- Instructions to follow -
Please report every line in the entries that contains the string "Hamming".

- Excerpted records -
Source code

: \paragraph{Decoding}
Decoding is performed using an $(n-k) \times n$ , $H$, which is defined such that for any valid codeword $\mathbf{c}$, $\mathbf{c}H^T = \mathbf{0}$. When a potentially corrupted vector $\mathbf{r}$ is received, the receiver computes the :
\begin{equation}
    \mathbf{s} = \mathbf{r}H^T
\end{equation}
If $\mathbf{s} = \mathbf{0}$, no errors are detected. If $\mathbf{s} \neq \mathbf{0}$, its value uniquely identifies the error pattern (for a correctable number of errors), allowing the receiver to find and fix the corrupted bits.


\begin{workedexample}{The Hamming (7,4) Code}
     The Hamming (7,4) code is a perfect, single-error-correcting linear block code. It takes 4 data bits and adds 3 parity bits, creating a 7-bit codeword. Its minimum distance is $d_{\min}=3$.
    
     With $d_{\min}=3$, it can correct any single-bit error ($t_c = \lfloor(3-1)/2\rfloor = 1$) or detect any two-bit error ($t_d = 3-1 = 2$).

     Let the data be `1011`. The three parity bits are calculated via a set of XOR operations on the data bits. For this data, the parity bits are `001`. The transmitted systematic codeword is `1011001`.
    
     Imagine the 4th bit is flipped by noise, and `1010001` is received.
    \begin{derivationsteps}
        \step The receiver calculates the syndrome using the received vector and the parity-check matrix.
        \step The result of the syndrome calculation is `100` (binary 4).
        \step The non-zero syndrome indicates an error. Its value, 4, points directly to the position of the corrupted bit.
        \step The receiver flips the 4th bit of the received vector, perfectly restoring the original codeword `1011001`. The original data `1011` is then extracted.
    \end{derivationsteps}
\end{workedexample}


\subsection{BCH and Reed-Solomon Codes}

- Answer section -
\begin{workedexample}{The Hamming (7,4) Code}
     The Hamming (7,4) code is a perfect, single-error-correcting linear block code. It takes 4 data bits and adds 3 parity bits, creating a 7-bit codeword. Its minimum distance is $d_{\min}=3$.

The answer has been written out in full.